Apple, the tech company that bests understand consumers (sorry, Microsoft), rarely uses celebrities (except at product unveilings). They certainly have consumer-friendly advertising, but it's always focused on how to make these admittedly highly technical gadgets completely accessible to the average person. Unlike RIM, HP, and Cisco, Apple is not late to the consumer party. It's been speaking to consumers since the late '70s and targeted them in 1984 for the first Macintosh. For as much as the company professes an interest in the business market, I believe its heart will always be with consumers. Apple knows the market and how to deliver the products consumers clearly want.

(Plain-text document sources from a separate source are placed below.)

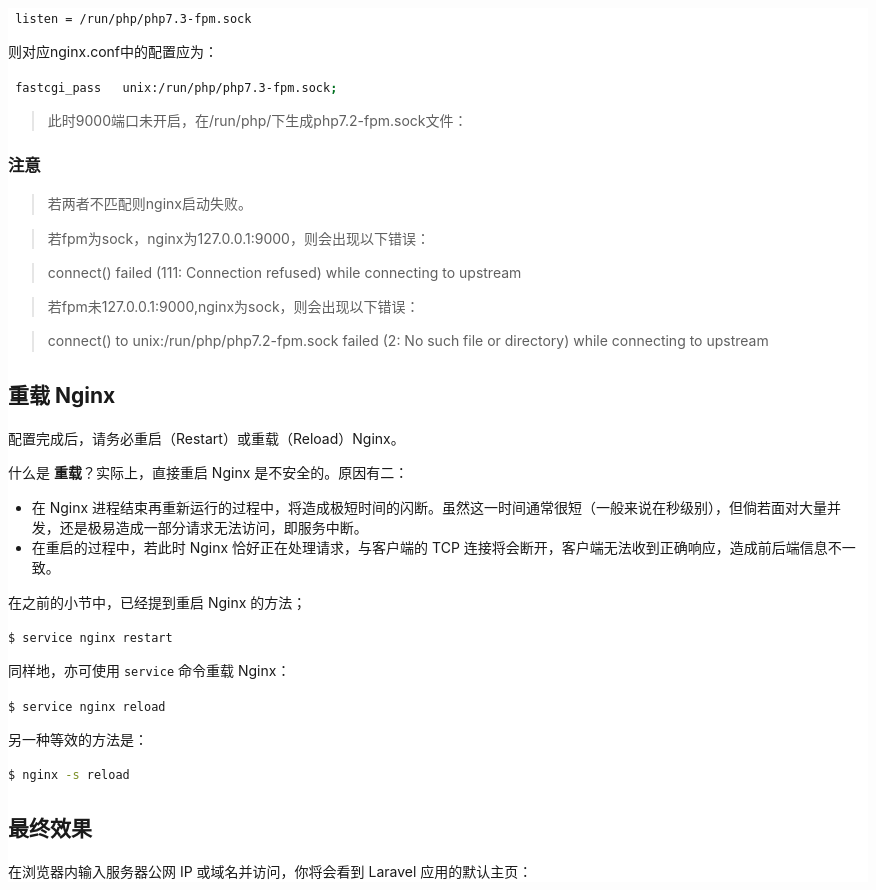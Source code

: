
 ```bash
 listen = /run/php/php7.3-fpm.sock
```
则对应nginx.conf中的配置应为：

```bash
 fastcgi_pass   unix:/run/php/php7.3-fpm.sock;
```
>此时9000端口未开启，在/run/php/下生成php7.2-fpm.sock文件：

### 注意

>若两者不匹配则nginx启动失败。 

>若fpm为sock，nginx为127.0.0.1:9000，则会出现以下错误：

>connect() failed (111: Connection refused) while connecting to upstream
 
>若fpm未127.0.0.1:9000,nginx为sock，则会出现以下错误：

>connect() to unix:/run/php/php7.2-fpm.sock failed (2: No such file or directory) while connecting to upstream

## 重载 Nginx

配置完成后，请务必重启（Restart）或重载（Reload）Nginx。

什么是 **重载**？实际上，直接重启 Nginx 是不安全的。原因有二：

- 在 Nginx 进程结束再重新运行的过程中，将造成极短时间的闪断。虽然这一时间通常很短（一般来说在秒级别），但倘若面对大量并发，还是极易造成一部分请求无法访问，即服务中断。
- 在重启的过程中，若此时 Nginx 恰好正在处理请求，与客户端的 TCP 连接将会断开，客户端无法收到正确响应，造成前后端信息不一致。

在之前的小节中，已经提到重启 Nginx 的方法；

```bash
$ service nginx restart
```

同样地，亦可使用 `service` 命令重载 Nginx：

```bash
$ service nginx reload
```

另一种等效的方法是：

```bash
$ nginx -s reload
```

## 最终效果

在浏览器内输入服务器公网 IP 或域名并访问，你将会看到 Laravel 应用的默认主页：
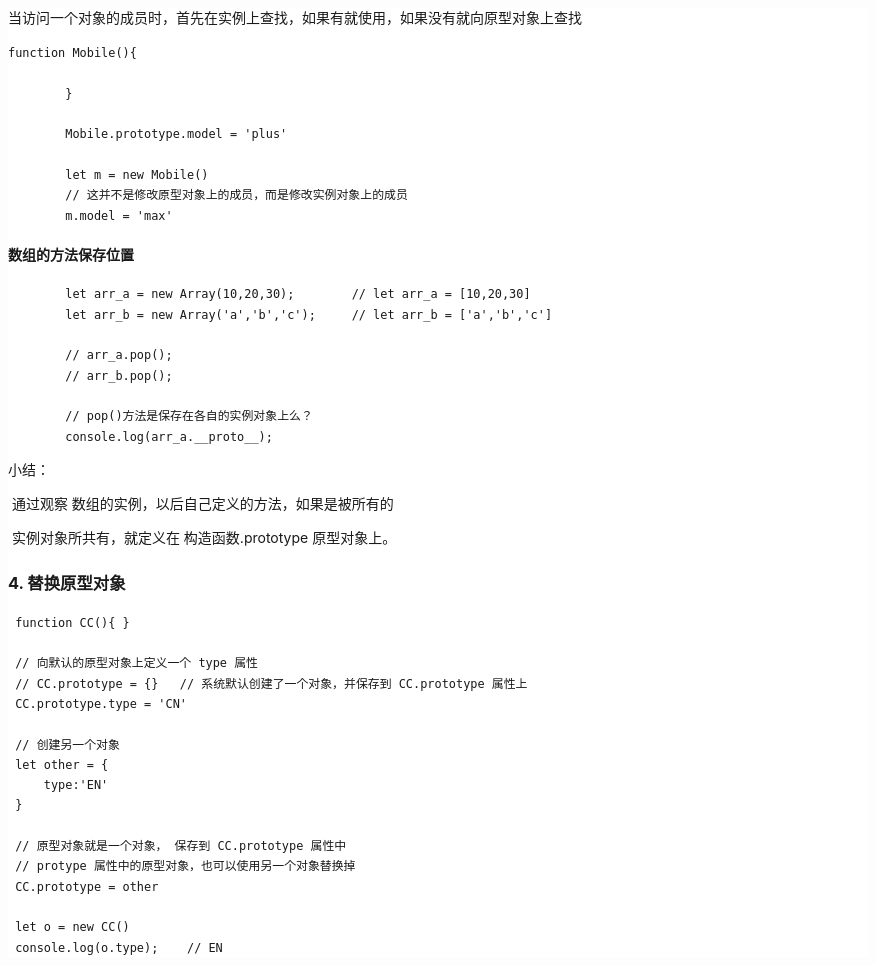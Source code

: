 

 当访问一个对象的成员时，首先在实例上查找，如果有就使用，如果没有就向原型对象上查找

```
function Mobile(){

        }

        Mobile.prototype.model = 'plus'

        let m = new Mobile()
        // 这并不是修改原型对象上的成员，而是修改实例对象上的成员
        m.model = 'max'
```



#### 数组的方法保存位置

```
        let arr_a = new Array(10,20,30);        // let arr_a = [10,20,30]
        let arr_b = new Array('a','b','c');     // let arr_b = ['a','b','c']

        // arr_a.pop();
        // arr_b.pop();

        // pop()方法是保存在各自的实例对象上么？
        console.log(arr_a.__proto__);
```

 小结：

​            通过观察 数组的实例，以后自己定义的方法，如果是被所有的

​            实例对象所共有，就定义在 构造函数.prototype 原型对象上。



### 4. 替换原型对象

```
 function CC(){ }

 // 向默认的原型对象上定义一个 type 属性
 // CC.prototype = {}   // 系统默认创建了一个对象，并保存到 CC.prototype 属性上
 CC.prototype.type = 'CN'

 // 创建另一个对象
 let other = {
     type:'EN'
 }

 // 原型对象就是一个对象， 保存到 CC.prototype 属性中
 // protype 属性中的原型对象，也可以使用另一个对象替换掉
 CC.prototype = other

 let o = new CC()
 console.log(o.type);    // EN
```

As for Cisco and RIM: Cisco will survive this, but I bet it continues a hasty retreat form the consumer space. It will still sell routers under the Linksys name, but that'll be it. Even its new tablet, the Cius, is marketed as an Enterprise device. I applaud Cisco for this restraint.

RIM, on the other hand, still believes it can win the consumer space, but it could change its tune before the end of the year. The PlayBook can be a success, if RIM turns all its energies to marketing it for business.

Cisco and RIM's travails should be a lesson to all tech companies. I'm not advocating that all of them steer clear of the consumer space, but before any of them go into it or invest to heavily, they should know their own strengths and weaknesses and if they have the will to survive consumer's capricious desires.